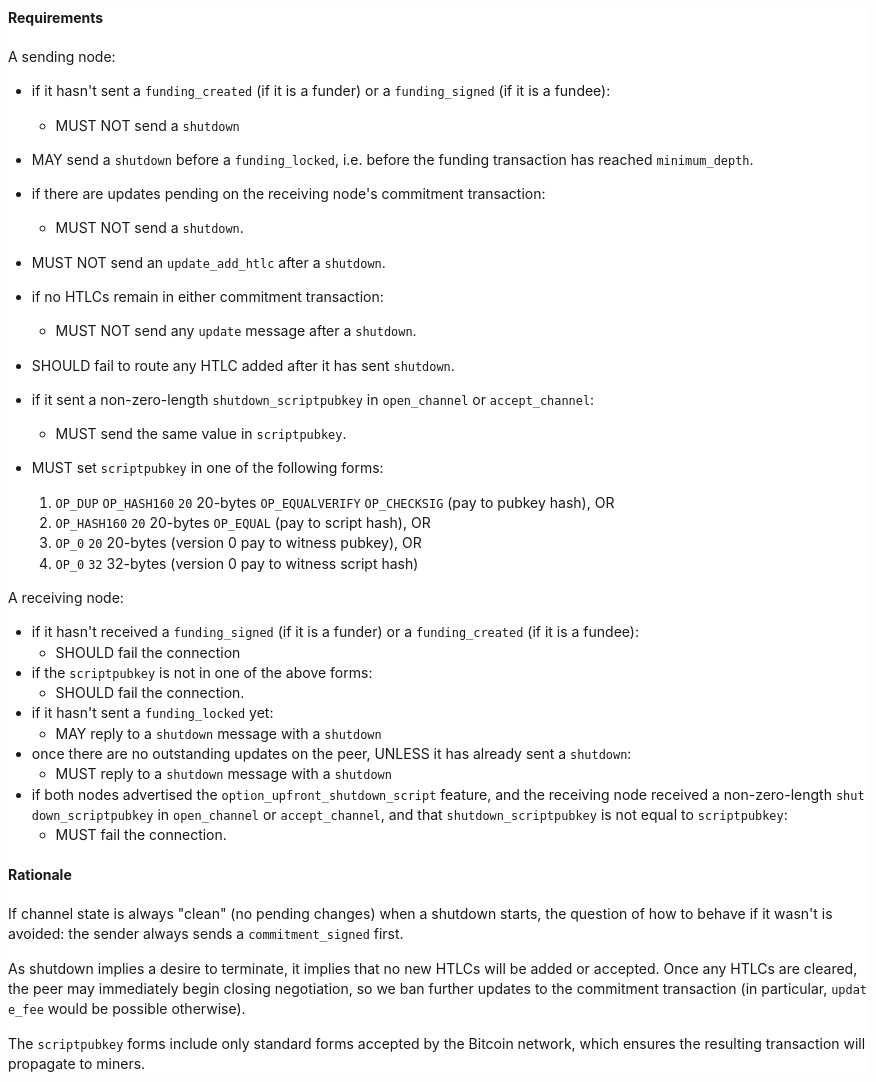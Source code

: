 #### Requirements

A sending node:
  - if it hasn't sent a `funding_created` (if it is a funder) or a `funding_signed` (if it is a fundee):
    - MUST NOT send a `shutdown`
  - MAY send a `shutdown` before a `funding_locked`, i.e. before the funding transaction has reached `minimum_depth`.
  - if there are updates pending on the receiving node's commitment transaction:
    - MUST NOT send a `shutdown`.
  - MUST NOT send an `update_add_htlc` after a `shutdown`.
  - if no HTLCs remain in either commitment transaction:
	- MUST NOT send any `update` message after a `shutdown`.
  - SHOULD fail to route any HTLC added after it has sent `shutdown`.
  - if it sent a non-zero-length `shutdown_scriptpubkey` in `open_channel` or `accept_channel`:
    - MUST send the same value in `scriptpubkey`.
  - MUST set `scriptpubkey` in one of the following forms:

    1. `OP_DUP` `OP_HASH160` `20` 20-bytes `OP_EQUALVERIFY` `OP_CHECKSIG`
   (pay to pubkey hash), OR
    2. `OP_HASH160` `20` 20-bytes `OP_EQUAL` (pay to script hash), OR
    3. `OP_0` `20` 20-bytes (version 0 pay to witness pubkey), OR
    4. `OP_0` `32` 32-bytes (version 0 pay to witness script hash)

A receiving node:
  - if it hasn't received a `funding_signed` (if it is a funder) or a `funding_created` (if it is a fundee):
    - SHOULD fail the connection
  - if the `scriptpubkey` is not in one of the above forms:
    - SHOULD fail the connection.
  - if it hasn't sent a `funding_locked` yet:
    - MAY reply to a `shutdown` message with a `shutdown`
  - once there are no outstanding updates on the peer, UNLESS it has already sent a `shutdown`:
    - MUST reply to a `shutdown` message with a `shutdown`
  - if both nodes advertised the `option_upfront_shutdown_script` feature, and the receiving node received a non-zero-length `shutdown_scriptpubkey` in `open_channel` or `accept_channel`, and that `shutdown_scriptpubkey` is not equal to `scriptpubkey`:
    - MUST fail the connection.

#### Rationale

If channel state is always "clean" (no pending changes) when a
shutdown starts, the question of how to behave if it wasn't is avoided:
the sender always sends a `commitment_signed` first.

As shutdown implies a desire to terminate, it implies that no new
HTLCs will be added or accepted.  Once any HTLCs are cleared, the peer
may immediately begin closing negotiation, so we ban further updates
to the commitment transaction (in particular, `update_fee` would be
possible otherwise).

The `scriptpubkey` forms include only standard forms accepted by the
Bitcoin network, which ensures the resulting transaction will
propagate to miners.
********************
ASSIGNMENT »
Copy the lines above exactly. Start with the line containing "- if it hasn't received", end with the line containing "If channel state", and include both.

YOUR SOLUTION »
  - if it hasn't received a `funding_signed` (if it is a funder) or a `funding_created` (if it is a fundee):
    - SHOULD fail the connection
  - if the `scriptpubkey` is not in one of the above forms:
    - SHOULD fail the connection.
  - if it hasn't sent a `funding_locked` yet:
    - MAY reply to a `shutdown` message with a `shutdown`
  - once there are no outstanding updates on the peer, UNLESS it has already sent a `shutdown`:
    - MUST reply to a `shutdown` message with a `shutdown`
  - if both nodes advertised the `option_upfront_shutdown_script` feature, and the receiving node received a non-zero-length `shutdown_scriptpubkey` in `open_channel` or `accept_channel`, and that `shutdown_scriptpubkey` is not equal to `scriptpubkey`:
    - MUST fail the connection.

#### Rationale

If channel state is always "clean" (no pending changes) when a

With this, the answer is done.